The molecular chaperone Hsp90 participates in many aspects of GR function: the folding and maturation of GR into a high-affinity ligand-binding conformation, the rapid dynein-mediated retrograde trafficking of ligand-bound GR cargo from the cytoplasm along microtubules to the nucleus, and the rapid exchange between transcriptionally active GR target sites and the nucleocytoplasmic compartment.^16–21,44 Previous studies have shown that geldanamycin, a benzoquinone ansamycin that selectively blocks the binding and hydrolysis of ATP by Hsp90, inhibits the ligand-induced translocation of GR from the cytoplasm to the nucleus.^47–49 In our GR-GFP HCS assay, 17-AAG, a more water-soluble derivative of geldanamycin, completely inhibited Dex-induced GR-GFP nuclear translocation with an IC₅₀≈1 μM (Fig. 4).
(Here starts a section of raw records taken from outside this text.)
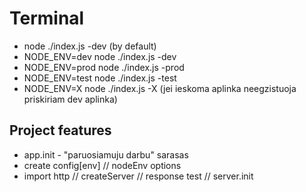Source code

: # Terminal

- node ./index.js                 -dev (by default)
- NODE_ENV=dev node ./index.js    -dev
- NODE_ENV=prod node ./index.js   -prod 
- NODE_ENV=test node ./index.js   -test
- NODE_ENV=X node ./index.js   -X (jei ieskoma aplinka neegzistuoja priskiriam dev aplinka)

## Project features
- app.init - "paruosiamuju darbu" sarasas
- create config[env] // nodeEnv options
- import http // createServer // response test // server.init



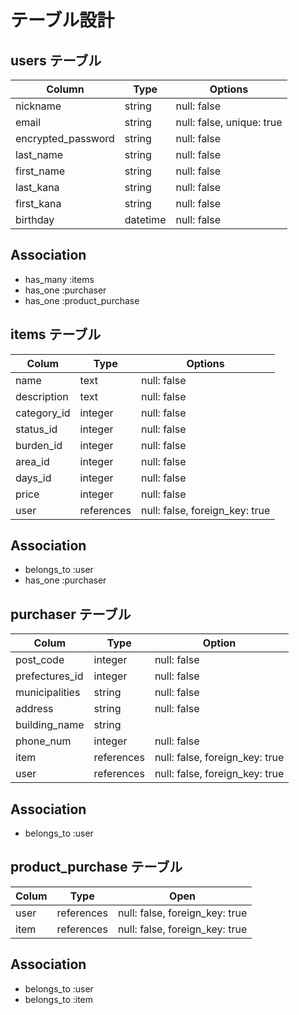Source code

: # テーブル設計

## users テーブル

| Column             | Type     | Options                   |
| ------------------ | -------- | ------------------------- |
| nickname           | string   | null: false               |
| email              | string   | null: false, unique: true |
| encrypted_password | string   | null: false               |
| last_name          | string   | null: false               |
| first_name         | string   | null: false               |
| last_kana          | string   | null: false               |
| first_kana         | string   | null: false               |
| birthday           | datetime | null: false               |


## Association

- has_many :items
- has_one  :purchaser
- has_one  :product_purchase

## items テーブル

| Colum       | Type       | Options                        |
| ----------- | ---------- | ------------------------------ |
| name        | text       | null: false                    |
| description | text       | null: false                    |
| category_id | integer    | null: false                    |
| status_id   | integer    | null: false                    |
| burden_id   | integer    | null: false                    |
| area_id     | integer    | null: false                    |
| days_id     | integer    | null: false                    |
| price       | integer    | null: false                    |
| user        | references | null: false, foreign_key: true |

## Association

- belongs_to :user
- has_one    :purchaser

## purchaser テーブル

| Colum          | Type       | Option                         |
| -------------- | ---------- | ------------------------------ |
| post_code      | integer    | null: false                    |
| prefectures_id | integer    | null: false                    |
| municipalities | string     | null: false                    |
| address        | string     | null: false                    |
| building_name  | string     |                                |
| phone_num      | integer    | null: false                    |
| item           | references | null: false, foreign_key: true |
| user           | references | null: false, foreign_key: true |

## Association

- belongs_to :user

## product_purchase テーブル

| Colum  | Type  | Open                                |
| ------ | ----- | ----------------------------------- |
| user   | references | null: false, foreign_key: true |
| item   | references | null: false, foreign_key: true |

## Association

- belongs_to :user
- belongs_to :item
Although 24 h exposure of 3617.4 cells to 17-AAG concentrations >0.625 μM was clearly cytotoxic, a 1 h pretreatment with 17-AAG completely blocked Dex-induced GR-GFP nuclear translocation with an IC₅₀ of 1.08±0.14 μM, and only minimal cell loss occurred at the highest concentration tested, 5 μM. The microtubule organization in the images of 3617.4 cells exposed to DMSO, Dex, or 17-AAG plus Dex appeared identical for all three treatment conditions (Fig. 4A, Supplementary Fig. S5), and there were no apparent differences in any of the fluorescence intensity measurements extracted from the Ch3 microtubule images by the CA algorithm (data not shown). These data demonstrated that our GR-GFP HCS assay correctly identified a known inhibitor of the rapid Hsp90-dependent retrograde dynein-mediated trafficking of GR from the cytoplasm to the nucleus, and that the selected cell count parameter from the Hoechst channel could be utilized to flag the cytotoxic effects of compounds.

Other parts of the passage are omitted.